Personal information
- Born: 4 June 1983 (age 43) Donetsk, Ukrainian SSR, Soviet Union
- Height: 1.76 m (5 ft 9+1⁄2 in)
- Weight: 58 kg (128 lb)

Sport
- Country: Ukraine
- Sport: Athletics
- Event: Triple jump

Medal record
Olympic Games
| Bronze medal – third place | 2012 London | Triple jump |
World Championships
| Gold medal – first place | 2011 Daegu | Triple jump |
| Bronze medal – third place | 2013 Moscow | Triple jump |
World Indoor Championships
| Silver medal – second place | 2014 Sopot | Triple jump |
Diamond League Final
| Third place | 2010 | Triple jump |
| First place | 2011 | Triple jump |
| Second place | 2012 | Triple jump |
| Third place | 2013 | Triple jump |
| Second place | 2014 | Triple jump |
European Championships
| Gold medal – first place | 2010 Barcelona | Triple jump |
| Gold medal – first place | 2012 Helsinki | Triple jump |
| Gold medal – first place | 2014 Zurich | Triple jump |
European Indoor Championships
| Gold medal – first place | 2013 Gothenburg | Triple jump |
| Bronze medal – third place | 2019 Glasgow | Triple jump |
Universiade
| Gold medal – first place | 2007 Bangkok | Triple jump |
| Silver medal – second place | 2005 İzmir | Triple jump |
Continental Cup
| Silver medal – second place | 2010 Split | Triple jump |
| Bronze medal – third place | 2014 Marrakesh | Triple jump |
European Cup
| Gold medal – first place | 2006 Málaga | Triple jump |
| Gold medal – first place | 2008 Annecy | Triple jump |
European Athletics Team Championships
| Gold medal – first place | 2010 Bergen | Triple jump |
| Gold medal – first place | 2011 Stockholm | Triple jump |
| Gold medal – first place | 2013 Gateshead | Triple jump |
| Silver medal – second place | 2014 Braunschweig | Triple jump |

= Olha Saladukha =

Ukrainian triple jumper (born 1983)

Olha Valeriivna Saladukha (Ольга Валеріївна Саладуха, born 4 June 1983) is a Ukrainian former triple jumper.
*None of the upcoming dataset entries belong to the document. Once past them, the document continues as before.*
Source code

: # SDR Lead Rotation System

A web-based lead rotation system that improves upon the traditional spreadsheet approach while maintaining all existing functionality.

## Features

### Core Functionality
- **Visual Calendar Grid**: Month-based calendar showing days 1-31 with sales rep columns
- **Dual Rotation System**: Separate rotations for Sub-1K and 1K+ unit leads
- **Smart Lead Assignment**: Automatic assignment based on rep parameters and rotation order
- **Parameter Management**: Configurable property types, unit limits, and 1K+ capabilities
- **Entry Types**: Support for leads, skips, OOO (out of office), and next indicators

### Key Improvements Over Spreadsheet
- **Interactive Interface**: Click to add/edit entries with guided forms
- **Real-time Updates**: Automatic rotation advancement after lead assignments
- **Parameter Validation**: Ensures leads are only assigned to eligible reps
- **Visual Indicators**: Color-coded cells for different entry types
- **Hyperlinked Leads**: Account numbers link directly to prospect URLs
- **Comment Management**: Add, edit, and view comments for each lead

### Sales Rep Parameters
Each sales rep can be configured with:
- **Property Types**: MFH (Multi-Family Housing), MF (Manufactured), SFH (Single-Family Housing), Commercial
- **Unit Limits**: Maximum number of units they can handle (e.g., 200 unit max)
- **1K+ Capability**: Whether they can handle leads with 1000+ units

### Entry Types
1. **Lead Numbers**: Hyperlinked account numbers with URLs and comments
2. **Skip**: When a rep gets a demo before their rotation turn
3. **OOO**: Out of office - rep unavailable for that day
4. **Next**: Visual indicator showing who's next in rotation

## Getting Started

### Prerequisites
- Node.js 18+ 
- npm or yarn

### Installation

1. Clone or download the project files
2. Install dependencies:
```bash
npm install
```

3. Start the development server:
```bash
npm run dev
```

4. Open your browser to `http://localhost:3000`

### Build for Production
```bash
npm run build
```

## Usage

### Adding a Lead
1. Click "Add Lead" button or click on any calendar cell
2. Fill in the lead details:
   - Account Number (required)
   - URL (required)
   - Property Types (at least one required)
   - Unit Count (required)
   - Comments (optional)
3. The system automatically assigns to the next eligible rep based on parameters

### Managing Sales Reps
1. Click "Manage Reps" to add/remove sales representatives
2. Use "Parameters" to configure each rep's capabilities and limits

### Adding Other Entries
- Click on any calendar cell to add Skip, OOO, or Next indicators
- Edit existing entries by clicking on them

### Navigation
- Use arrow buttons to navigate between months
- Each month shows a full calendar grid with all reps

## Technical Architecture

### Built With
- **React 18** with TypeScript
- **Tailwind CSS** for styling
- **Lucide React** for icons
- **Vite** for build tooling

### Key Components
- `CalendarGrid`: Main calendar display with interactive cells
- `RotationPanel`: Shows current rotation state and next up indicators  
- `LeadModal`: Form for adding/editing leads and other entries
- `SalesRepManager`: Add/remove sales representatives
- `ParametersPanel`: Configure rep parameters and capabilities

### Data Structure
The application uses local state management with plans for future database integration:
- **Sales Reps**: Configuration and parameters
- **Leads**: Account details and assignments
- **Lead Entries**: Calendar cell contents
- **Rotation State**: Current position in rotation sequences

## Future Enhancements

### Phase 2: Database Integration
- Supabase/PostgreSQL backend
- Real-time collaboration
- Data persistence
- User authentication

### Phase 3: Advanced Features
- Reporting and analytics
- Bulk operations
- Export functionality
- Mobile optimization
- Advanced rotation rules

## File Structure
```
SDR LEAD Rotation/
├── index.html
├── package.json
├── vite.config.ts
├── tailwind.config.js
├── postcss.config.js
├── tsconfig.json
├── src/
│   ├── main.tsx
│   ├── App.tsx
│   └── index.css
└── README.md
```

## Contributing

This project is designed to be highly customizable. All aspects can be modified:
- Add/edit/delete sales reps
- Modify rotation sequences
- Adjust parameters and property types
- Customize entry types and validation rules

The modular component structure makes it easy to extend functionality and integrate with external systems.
Since the 2019 Ukrainian parliamentary election she is a member of the Ukrainian parliament.

==Biography==
Saladukha took up athletics at the same club as Sergey Bubka, originally as a sprint hurdler before switching to triple jumping. In 1998 she set a European age-group record of 13.32 meters. Subsequently, she finished fifth at the 2002 World Junior Championships in Athletics. After struggling with injuries for the next two years and briefly retiring from the sport, she made steady progress, finishing fourth at the 2006 European Athletics Championships and winning the gold at the 2007 Summer Universiade with a personal best of 14.79 meters.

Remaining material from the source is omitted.